▶ **DATASET RECORDS**
--- START ---

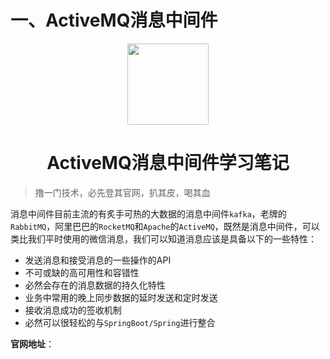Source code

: # 一、ActiveMQ消息中间件

<p align="center">
<img width="130" align="center" src="http://image.luokangyuan.com/Java.svg"/>
</p>
<h1 align="center">ActiveMQ消息中间件学习笔记</h1>

> 撸一门技术，必先登其官网，扒其皮，喝其血

消息中间件目前主流的有炙手可热的大数据的消息中间件`kafka`，老牌的`RabbitMQ`，阿里巴巴的`RocketMQ`和`Apache`的`ActiveMQ`，既然是消息中间件，可以类比我们平时使用的微信消息，我们可以知道消息应该是具备以下的一些特性：

* 发送消息和接受消息的一些操作的API
* 不可或缺的高可用性和容错性
* 必然会存在的消息数据的持久化特性
* 业务中常用的晚上同步数据的延时发送和定时发送
* 接收消息成功的签收机制
* 必然可以很轻松的与`SpringBoot/Spring`进行整合



**官网地址**：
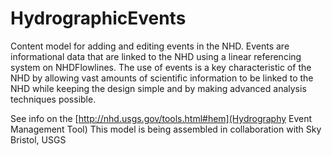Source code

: # HydrographicEvents
Content model for adding and editing events in the NHD. Events are informational data that are linked to the NHD using a linear referencing system on NHDFlowlines. The use of events is a key characteristic of the NHD by allowing vast amounts of scientific information to be linked to the NHD while keeping the design simple and by making advanced analysis techniques possible. 

See info on the [http://nhd.usgs.gov/tools.html#hem](Hydrography Event Management Tool)
This model is being assembled in collaboration with Sky Bristol, USGS
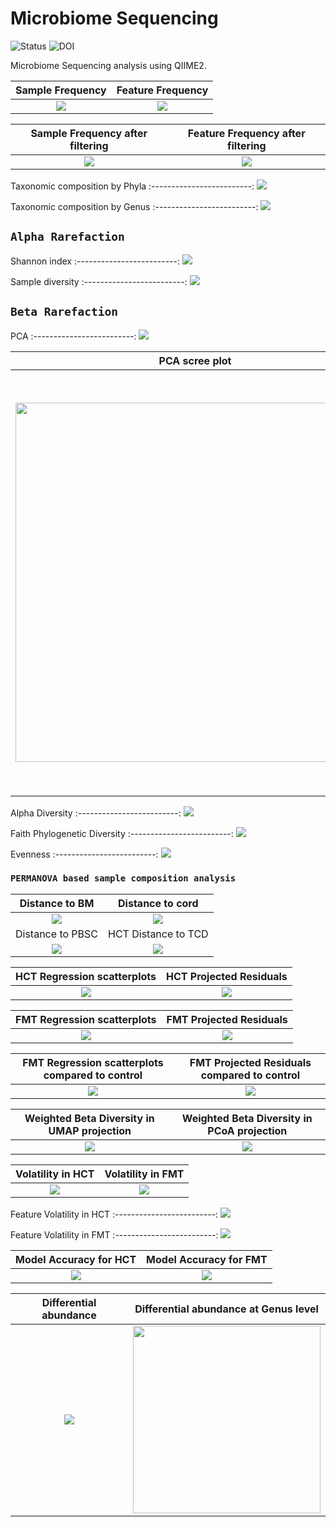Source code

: # Microbiome Sequencing

![Status](https://img.shields.io/badge/status-alpha-red)
![DOI](https://img.shields.io/badge/DOI-in__progress-blue)

Microbiome Sequencing analysis using QIIME2.

Sample Frequency      | Feature Frequency
:-------------------------:|:-------------------------:
![](https://github.com/hasanwraeth/MicrobiomeSeq/blob/main/sample-frequencies.png)  |  ![](https://github.com/hasanwraeth/MicrobiomeSeq/blob/main/feature-frequencies.png)

Sample Frequency after filtering      | Feature Frequency after filtering
:-------------------------:|:-------------------------:
![](https://github.com/hasanwraeth/MicrobiomeSeq/blob/main/sample-frequencies-2.png)  |  ![](https://github.com/hasanwraeth/MicrobiomeSeq/blob/main/feature-frequencies-2.png)

Taxonomic composition by Phyla
:-------------------------:
![](https://github.com/hasanwraeth/MicrobiomeSeq/blob/main/level2bar.jpg)

Taxonomic composition by Genus
:-------------------------:
![](https://github.com/hasanwraeth/MicrobiomeSeq/blob/main/level7bar1.jpg)

## `Alpha Rarefaction`
Shannon index
:-------------------------:
![](https://github.com/hasanwraeth/MicrobiomeSeq/blob/main/alphashannon.png)

Sample diversity
:-------------------------:
![](https://github.com/hasanwraeth/MicrobiomeSeq/blob/main/alphasample.png)

## `Beta Rarefaction`
PCA
:-------------------------:
![](https://github.com/hasanwraeth/MicrobiomeSeq/blob/main/emperor.png)

PCA scree plot      | BrayCurtis-Mantel correlation for diversity
:-------------------------:|:-------------------------:
<img src="https://github.com/hasanwraeth/MicrobiomeSeq/blob/main/scree.jpg" width="575">   |  <img src="https://github.com/hasanwraeth/MicrobiomeSeq/blob/main/heatmap.png" width="675">

Alpha Diversity
:-------------------------:
![](https://github.com/hasanwraeth/MicrobiomeSeq/blob/main/alphacomp.jpg)

Faith Phylogenetic Diversity
:-------------------------:
![](https://github.com/hasanwraeth/MicrobiomeSeq/blob/main/faith.jpg)

Evenness
:-------------------------:
![](https://github.com/hasanwraeth/MicrobiomeSeq/blob/main/even.jpg)

### `PERMANOVA based sample composition analysis`
Distance to BM     | Distance to cord
:-------------------------:|:-------------------------:
![](https://github.com/hasanwraeth/MicrobiomeSeq/blob/main/BM.png)  |  ![](https://github.com/hasanwraeth/MicrobiomeSeq/blob/main/cord.png)
Distance to PBSC     | HCT Distance to TCD
![](https://github.com/hasanwraeth/MicrobiomeSeq/blob/main/PBSC.png)  |  ![](https://github.com/hasanwraeth/MicrobiomeSeq/blob/main/TCD.png)

HCT Regression scatterplots      | HCT Projected Residuals
:-------------------------:|:-------------------------:
![](https://github.com/hasanwraeth/MicrobiomeSeq/blob/main/plot.png)  |  ![](https://github.com/hasanwraeth/MicrobiomeSeq/blob/main/residuals.png)

FMT Regression scatterplots      | FMT Projected Residuals
:-------------------------:|:-------------------------:
![](https://github.com/hasanwraeth/MicrobiomeSeq/blob/main/plot1.png)  |  ![](https://github.com/hasanwraeth/MicrobiomeSeq/blob/main/residuals1.png)

FMT Regression scatterplots compared to control      | FMT Projected Residuals compared to control
:-------------------------:|:-------------------------:
![](https://github.com/hasanwraeth/MicrobiomeSeq/blob/main/plot2.png)  |  ![](https://github.com/hasanwraeth/MicrobiomeSeq/blob/main/residuals2.png)

Weighted Beta Diversity in UMAP projection      | Weighted Beta Diversity in PCoA projection 
:-------------------------:|:-------------------------:
![](https://github.com/hasanwraeth/MicrobiomeSeq/blob/main/emperorumap.png)  |  ![](https://github.com/hasanwraeth/MicrobiomeSeq/blob/main/emperorpcoa.png)

Volatility in HCT     | Volatility in FMT 
:-------------------------:|:-------------------------:
![](https://github.com/hasanwraeth/MicrobiomeSeq/blob/main/vol1.png)  |  ![](https://github.com/hasanwraeth/MicrobiomeSeq/blob/main/vol2.png)

Feature Volatility in HCT 
:-------------------------:
![](https://github.com/hasanwraeth/MicrobiomeSeq/blob/main/vola1.png)

Feature Volatility in FMT 
:-------------------------:
![](https://github.com/hasanwraeth/MicrobiomeSeq/blob/main/vola2.png)

Model Accuracy for HCT    | Model Accuracy for FMT 
:-------------------------:|:-------------------------:
![](https://github.com/hasanwraeth/MicrobiomeSeq/blob/main/acc1.png)  |  ![](https://github.com/hasanwraeth/MicrobiomeSeq/blob/main/acc2.png)

Differential abundance   | Differential abundance at Genus level
:-------------------------:|:-------------------------:
![](https://github.com/hasanwraeth/MicrobiomeSeq/blob/main/diff1.png)  |  <img src="https://github.com/hasanwraeth/MicrobiomeSeq/blob/main/diff2.png" height="300">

--- END ---

▶ **WORK INSTRUCTION**
Return every line from the entries that holds the string "width".

▶ **ANSWER BOX**
<img width="130" align="center" src="http://image.luokangyuan.com/Java.svg"/>
<img src="https://github.com/hasanwraeth/MicrobiomeSeq/blob/main/scree.jpg" width="575">   |  <img src="https://github.com/hasanwraeth/MicrobiomeSeq/blob/main/heatmap.png" width="675">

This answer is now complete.